Los estudios clínicos con psilocibina y otros psicodélicos que se realizan en universidades extranjeras generan entusiasmo por su potencial para aliviar una variedad de trastornos mentales. En México las personas se acercan a estas alternativas a través de rituales tradicionales indígenas, ceremonias contemporáneas o sesiones con terapeutas que trabajan a la sombra de la prohibición.

 

 

Entre las personas sentadas a la mesa, las palabras que se cruzan van sobre el viaje con “hongos mágicos” que está por suceder: unos dicen que será su primera vez con psicodélicos; otros, que ya han experimentado con la ayahuasca o que han comido hongos en el bosque, pero nunca en una ceremonia como ésta. Es una noche de diciembre de 2021 que apenas comienza. Es una casa grande en la periferia boscosa de Guadalajara, Jalisco, con libros de budismo en los estantes, arte wixárika en los muros y una televisión que transmite música evocativa y mandalas que cambian de formas.

Antonio, en una de las cabeceras, conoce a dos terceras partes del grupo: son amistades suyas, trabajadores de la empresa trasnacional que dirige y un hombre sexagenario que resulta ser su coach de vida. Todos lo escuchan cuando comparte que será su tercer ritual con hongos psicoactivos, que modifican el estado de conciencia. Cuenta que estuvo hace un mes, y hace dos, en esta casa y ahora ha vuelto con invitados porque la experiencia le cambió la vida a sus 47 años: logró erradicar una tos crónica que había sido intratable para una multitud de doctores. De un día para otro dejó de ser el hombre ansioso que no podía parar de toser. 

“Me dijeron que era un problema gástrico que se me iba a los bronquios, que era una microfiltración pulmonar, que tenía que hacer dieta, operarme de una hernia. Tomé todo tipo de medicamentos”, relata el empresario días después en su oficina, en un veinteavo piso en el distrito financiero de la ciudad jalisciense. Tiene el tiempo contado y lo vigila con un Rolex en su muñeca izquierda. Los abogados de la compañía le aconsejaron no revelar su identidad en este reportaje, pero está dispuesto a compartir su historia: “Veo a los hongos como una medicina para el alma que más te ayuda que mil terapias”.

Antonio había escuchado sobre el poder curativo de los hongos, a través de amigos y de su cuñada psicóloga.
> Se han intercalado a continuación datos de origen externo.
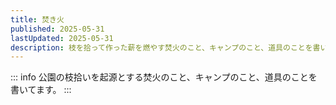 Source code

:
 ```yaml
---
title: 焚き火
published: 2025-05-31
lastUpdated: 2025-05-31
description: 枝を拾って作った薪を燃やす焚火のこと、キャンプのこと、道具のことを書いてます。
---
```

::: info
公園の枝拾いを起源とする焚火のこと、キャンプのこと、道具のことを書いてます。
:::
<PostsList :posts="childs" />

<script setup>
import { data as posts } from './index.data'
import { useData } from 'vitepress'
import { computed } from 'vue'
import PostsList from '../.vitepress/posts-list.vue'
import { sortPosts } from '../utils'
const { frontmatter } = useData()
const childs = computed(() => {
  return sortPosts(posts, frontmatter)
})
</script>

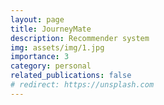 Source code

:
 ```yaml
---
layout: page
title: JourneyMate
description: Recommender system
img: assets/img/1.jpg
importance: 3
category: personal
related_publications: false
# redirect: https://unsplash.com
---
```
Pero fue decisivo ver el documental Hongos fantásticos de Louie Schwartzberg, que protagoniza Paul Stamets, uno de los micólogos más reconocidos de Estados Unidos, quien dejó de ser tartamudo gracias a las sustancias psicoactivas de los hongos —la psilocibina y la psilocina—. La película terminó por convencerlo de hacer algo que nunca pensó: conducir de noche hacia la casa de un desconocido para ser parte de un ritual con psicodélicos. Este hombre que se define como pragmático, de pensamiento científico, sintió “el llamado” de los hongos. “Una de mis primeras visiones fue una espiral llena de mugre que se iba yendo, como si me estuvieran limpiando, me hubieran metido el cerebro a la lavadora y se fueran muchos pensamientos y capas de mugre que uno acumula por la coladera. Sentí que me ‘resetearon’ el CPU”, dice.